A registered shareholder (or record holder) holds shares directly with a company. Whereas a beneficial owner holds shares indirectly through a bank or broker-dealer.

Magistrate Judge Freeman denied China AI's motion to intervene, but she noted that there was now a question about Baliga's standing to bring derivative claims. (See Dkt. No. 163 at 51.) She subsequently directed Baliga to file the SAC for the purpose of “clarifying which of his asserted claims [were] derivative claims, and which [were] direct claims.” (Id. at 53.)

On October 5, 2020, Baliga filed the SAC but substantially altered the pleading from the Complaint and FAC. (See SAC.) Importantly, Baliga discarded his fiduciary duty claim against the Individual Defendants.
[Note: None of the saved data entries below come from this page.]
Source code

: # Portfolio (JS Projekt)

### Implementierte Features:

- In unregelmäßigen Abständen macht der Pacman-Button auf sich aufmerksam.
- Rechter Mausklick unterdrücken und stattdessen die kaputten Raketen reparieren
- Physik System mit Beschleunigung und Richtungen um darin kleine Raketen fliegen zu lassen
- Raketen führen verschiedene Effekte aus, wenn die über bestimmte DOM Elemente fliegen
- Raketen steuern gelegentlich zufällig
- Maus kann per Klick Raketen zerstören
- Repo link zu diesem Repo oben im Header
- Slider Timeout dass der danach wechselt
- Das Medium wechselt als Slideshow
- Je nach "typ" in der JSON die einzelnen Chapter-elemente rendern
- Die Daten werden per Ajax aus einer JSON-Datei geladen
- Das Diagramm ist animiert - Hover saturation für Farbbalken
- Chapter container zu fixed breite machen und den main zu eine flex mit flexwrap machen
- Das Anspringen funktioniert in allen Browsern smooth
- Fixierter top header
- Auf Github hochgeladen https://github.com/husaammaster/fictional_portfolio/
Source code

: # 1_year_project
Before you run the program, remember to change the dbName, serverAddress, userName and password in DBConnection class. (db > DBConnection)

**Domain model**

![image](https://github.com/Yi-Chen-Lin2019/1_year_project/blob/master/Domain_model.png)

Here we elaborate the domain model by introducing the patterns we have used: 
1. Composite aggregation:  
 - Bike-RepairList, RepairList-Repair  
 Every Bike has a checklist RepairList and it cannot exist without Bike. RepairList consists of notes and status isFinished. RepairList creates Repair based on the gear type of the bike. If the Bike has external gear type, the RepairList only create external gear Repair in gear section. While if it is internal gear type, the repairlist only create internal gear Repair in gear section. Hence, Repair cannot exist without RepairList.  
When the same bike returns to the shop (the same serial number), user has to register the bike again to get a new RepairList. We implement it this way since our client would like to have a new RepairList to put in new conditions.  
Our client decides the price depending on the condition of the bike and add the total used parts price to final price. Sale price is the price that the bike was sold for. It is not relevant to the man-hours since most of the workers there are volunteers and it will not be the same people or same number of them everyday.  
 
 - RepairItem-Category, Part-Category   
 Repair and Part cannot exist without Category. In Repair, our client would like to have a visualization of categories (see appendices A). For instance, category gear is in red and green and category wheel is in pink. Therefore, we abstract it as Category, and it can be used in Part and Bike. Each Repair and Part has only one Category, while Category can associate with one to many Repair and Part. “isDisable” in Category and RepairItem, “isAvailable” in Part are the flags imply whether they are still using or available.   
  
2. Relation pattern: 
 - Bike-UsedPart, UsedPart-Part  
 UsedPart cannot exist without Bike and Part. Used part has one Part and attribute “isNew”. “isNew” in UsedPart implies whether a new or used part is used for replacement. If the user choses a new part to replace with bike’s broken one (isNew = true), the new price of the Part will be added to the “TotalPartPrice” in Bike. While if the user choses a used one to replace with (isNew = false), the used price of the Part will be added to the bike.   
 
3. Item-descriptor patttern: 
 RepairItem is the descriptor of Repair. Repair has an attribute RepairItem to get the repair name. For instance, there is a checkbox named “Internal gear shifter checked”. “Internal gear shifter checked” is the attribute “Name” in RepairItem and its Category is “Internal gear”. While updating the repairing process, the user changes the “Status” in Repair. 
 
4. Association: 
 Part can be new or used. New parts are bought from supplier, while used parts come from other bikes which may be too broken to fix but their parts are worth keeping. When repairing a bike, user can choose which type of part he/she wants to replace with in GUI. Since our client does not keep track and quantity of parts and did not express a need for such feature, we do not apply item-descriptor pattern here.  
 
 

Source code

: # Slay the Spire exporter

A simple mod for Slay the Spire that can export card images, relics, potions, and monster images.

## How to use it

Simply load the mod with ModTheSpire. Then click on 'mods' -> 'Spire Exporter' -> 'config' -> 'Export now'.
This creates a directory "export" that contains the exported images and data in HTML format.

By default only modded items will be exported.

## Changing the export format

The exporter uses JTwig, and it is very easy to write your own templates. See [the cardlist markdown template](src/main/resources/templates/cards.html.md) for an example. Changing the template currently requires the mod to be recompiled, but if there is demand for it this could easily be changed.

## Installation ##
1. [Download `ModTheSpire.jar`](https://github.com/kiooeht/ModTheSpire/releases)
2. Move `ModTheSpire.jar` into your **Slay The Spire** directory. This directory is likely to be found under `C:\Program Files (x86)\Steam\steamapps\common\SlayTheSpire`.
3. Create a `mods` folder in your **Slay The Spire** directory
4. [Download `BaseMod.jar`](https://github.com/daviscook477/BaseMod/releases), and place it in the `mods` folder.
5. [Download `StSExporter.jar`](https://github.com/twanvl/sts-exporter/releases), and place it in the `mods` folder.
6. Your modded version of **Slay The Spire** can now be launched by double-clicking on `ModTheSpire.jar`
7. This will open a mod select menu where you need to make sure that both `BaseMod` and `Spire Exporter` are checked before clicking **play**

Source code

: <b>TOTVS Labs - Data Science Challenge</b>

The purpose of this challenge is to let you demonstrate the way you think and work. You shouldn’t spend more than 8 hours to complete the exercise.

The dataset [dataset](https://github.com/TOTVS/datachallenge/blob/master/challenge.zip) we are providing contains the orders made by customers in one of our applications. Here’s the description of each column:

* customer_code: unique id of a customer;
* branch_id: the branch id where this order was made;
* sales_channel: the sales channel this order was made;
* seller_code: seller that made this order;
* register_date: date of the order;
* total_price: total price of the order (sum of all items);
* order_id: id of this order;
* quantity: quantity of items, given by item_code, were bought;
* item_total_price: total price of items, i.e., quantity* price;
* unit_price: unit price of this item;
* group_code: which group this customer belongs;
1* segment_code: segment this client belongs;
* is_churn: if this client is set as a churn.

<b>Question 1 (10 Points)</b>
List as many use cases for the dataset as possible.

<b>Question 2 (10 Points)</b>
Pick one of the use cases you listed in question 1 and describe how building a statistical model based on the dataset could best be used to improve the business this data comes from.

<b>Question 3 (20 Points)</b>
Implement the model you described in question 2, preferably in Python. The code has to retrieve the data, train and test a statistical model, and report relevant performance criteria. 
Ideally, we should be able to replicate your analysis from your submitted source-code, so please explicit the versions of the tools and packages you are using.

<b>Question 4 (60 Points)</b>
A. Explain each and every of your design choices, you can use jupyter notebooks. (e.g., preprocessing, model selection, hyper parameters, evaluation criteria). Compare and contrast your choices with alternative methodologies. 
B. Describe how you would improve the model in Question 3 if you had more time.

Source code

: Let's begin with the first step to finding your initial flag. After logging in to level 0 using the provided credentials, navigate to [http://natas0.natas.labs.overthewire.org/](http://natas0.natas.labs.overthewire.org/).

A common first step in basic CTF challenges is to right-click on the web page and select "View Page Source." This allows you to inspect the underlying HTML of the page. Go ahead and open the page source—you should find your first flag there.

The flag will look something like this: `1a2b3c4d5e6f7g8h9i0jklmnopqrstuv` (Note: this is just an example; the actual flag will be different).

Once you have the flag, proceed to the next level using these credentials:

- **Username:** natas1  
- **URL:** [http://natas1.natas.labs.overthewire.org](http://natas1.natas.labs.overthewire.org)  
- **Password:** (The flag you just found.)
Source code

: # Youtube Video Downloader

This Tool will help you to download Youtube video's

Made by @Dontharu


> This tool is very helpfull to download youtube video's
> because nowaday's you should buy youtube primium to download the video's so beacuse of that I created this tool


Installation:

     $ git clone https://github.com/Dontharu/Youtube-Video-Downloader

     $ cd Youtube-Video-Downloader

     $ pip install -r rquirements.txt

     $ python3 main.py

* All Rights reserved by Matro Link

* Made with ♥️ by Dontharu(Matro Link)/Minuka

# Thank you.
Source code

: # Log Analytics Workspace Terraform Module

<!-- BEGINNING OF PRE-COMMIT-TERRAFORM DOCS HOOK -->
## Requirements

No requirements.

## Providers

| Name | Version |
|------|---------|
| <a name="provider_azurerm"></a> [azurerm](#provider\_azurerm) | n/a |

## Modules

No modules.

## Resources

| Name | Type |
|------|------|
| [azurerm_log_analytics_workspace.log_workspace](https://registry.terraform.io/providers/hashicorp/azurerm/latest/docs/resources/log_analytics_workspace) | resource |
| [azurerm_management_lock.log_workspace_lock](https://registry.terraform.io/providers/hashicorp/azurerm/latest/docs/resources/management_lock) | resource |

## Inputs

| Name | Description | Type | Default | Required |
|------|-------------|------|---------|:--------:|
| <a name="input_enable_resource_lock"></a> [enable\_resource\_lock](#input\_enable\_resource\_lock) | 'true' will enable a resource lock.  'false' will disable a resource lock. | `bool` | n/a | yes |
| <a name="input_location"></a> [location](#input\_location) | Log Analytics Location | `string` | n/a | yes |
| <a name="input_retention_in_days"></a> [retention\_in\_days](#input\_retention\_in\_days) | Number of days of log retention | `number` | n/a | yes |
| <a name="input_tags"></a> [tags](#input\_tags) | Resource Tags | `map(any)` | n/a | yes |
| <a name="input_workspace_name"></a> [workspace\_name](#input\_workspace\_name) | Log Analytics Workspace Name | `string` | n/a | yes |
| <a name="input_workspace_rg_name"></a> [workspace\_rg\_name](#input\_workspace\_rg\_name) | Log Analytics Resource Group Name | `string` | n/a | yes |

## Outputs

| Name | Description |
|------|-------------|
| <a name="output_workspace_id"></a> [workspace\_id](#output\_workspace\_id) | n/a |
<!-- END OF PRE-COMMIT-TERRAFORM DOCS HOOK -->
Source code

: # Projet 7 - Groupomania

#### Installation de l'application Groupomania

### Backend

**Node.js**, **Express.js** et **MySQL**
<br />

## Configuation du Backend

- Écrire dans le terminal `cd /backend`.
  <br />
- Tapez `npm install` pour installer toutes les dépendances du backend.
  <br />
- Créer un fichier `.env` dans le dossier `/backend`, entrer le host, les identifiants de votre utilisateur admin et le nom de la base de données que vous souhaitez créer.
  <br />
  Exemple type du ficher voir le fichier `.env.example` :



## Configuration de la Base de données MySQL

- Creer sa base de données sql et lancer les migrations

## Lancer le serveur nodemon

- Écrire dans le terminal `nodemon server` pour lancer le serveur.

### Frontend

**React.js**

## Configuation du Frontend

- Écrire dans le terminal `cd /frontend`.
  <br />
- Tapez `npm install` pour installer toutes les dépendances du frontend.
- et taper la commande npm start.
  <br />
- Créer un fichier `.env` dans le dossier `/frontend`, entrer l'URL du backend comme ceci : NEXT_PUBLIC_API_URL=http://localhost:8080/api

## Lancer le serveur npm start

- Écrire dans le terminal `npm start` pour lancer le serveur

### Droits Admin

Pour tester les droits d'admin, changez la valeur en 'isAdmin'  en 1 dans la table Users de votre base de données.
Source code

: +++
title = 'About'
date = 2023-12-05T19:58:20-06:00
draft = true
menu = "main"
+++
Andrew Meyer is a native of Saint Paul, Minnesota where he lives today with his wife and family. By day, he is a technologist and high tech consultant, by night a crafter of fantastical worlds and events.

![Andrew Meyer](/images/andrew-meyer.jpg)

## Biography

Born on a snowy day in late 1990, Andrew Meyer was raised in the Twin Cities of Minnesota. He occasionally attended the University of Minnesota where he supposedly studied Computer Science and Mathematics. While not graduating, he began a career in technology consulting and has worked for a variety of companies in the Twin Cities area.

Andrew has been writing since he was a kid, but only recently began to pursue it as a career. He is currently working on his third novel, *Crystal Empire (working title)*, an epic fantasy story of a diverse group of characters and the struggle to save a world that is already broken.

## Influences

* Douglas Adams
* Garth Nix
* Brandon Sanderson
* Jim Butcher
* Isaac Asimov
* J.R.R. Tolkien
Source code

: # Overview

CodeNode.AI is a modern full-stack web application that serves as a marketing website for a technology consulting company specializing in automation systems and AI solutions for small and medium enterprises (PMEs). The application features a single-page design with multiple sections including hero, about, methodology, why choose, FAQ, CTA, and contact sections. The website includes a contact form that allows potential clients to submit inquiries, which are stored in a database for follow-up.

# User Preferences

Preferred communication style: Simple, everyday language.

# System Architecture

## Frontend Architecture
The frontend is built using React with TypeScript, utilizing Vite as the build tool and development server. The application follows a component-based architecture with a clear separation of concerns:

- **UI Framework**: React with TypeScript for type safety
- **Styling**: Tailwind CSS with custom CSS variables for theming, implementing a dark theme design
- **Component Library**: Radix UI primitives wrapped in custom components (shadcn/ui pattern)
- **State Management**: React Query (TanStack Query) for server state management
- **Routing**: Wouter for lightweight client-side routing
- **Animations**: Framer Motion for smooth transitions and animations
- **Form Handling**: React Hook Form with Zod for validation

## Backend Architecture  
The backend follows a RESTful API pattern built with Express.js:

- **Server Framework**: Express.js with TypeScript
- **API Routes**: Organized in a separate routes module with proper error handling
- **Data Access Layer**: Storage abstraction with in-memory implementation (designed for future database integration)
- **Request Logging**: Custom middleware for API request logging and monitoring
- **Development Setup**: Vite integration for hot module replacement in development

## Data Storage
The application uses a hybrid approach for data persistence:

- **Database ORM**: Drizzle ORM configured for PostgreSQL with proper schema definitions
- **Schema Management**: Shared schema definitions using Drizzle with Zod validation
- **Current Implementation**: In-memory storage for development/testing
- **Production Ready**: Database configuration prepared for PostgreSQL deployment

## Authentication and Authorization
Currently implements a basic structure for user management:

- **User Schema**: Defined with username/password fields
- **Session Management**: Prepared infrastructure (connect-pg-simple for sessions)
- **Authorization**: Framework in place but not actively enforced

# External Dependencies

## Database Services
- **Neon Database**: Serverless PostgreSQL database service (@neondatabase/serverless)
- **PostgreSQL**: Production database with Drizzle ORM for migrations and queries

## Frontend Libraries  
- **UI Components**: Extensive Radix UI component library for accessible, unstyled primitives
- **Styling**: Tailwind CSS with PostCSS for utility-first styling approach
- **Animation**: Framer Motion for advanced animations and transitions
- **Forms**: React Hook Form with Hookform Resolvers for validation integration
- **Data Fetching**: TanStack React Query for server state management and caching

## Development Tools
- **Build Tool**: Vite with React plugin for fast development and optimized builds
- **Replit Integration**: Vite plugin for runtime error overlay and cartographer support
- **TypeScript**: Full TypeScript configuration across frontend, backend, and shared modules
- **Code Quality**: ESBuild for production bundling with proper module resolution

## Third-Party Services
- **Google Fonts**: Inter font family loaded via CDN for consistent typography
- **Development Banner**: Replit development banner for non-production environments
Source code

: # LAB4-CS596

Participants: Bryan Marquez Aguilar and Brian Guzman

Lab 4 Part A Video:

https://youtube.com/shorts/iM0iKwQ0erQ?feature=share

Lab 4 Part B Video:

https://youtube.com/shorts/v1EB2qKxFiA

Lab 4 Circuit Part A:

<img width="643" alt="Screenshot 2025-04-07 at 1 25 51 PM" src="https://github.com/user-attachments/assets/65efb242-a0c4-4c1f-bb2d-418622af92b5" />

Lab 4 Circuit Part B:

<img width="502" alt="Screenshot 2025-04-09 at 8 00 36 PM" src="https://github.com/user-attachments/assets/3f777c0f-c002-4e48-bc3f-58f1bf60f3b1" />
He still asserted an unjust enrichment claim against Shi, but Baliga altered the claim to allege that Shi unjustly enriched himself “at the expense of and to the detriment of” LKM and Baliga. (See id. ¶¶ 156-59.) Ultimately, Baliga made his securities claims the focal point of the SAC, and asserted those claims against all Defendants. (See SAC ¶¶ 140-44, 145-50.)

Magistrate Judge Freeman held a teleconference with the parties on October 15, 2020, to discuss the SAC. See Baliga R&R, 2022 WL 2531535, at *4. After asking Baliga's counsel to answer several clarifying questions about the SAC's revised allegations, Magistrate Judge Freeman determined that Baliga now sought to assert only direct claims. See id.

B. THE REPORT AND RECOMMENDATION

Once the SAC became the operative pleading, and Baliga asserted only direct claims, Shi filed a motion to dissolve the preliminary injunction and to discharge the Receiver. (See Dkt. No. 230.) Baliga filed his opposition on July 20, 2021, (see Dkt. No. 241), and Shi filed a reply on August 2, 2021, (Dkt. No. 246). At Magistrate Judge Freeman's request, the parties filed supplemental submissions on August 25, 2021 (Dkt. No. 254), and September 15, 2021 (Dkt. No. 258).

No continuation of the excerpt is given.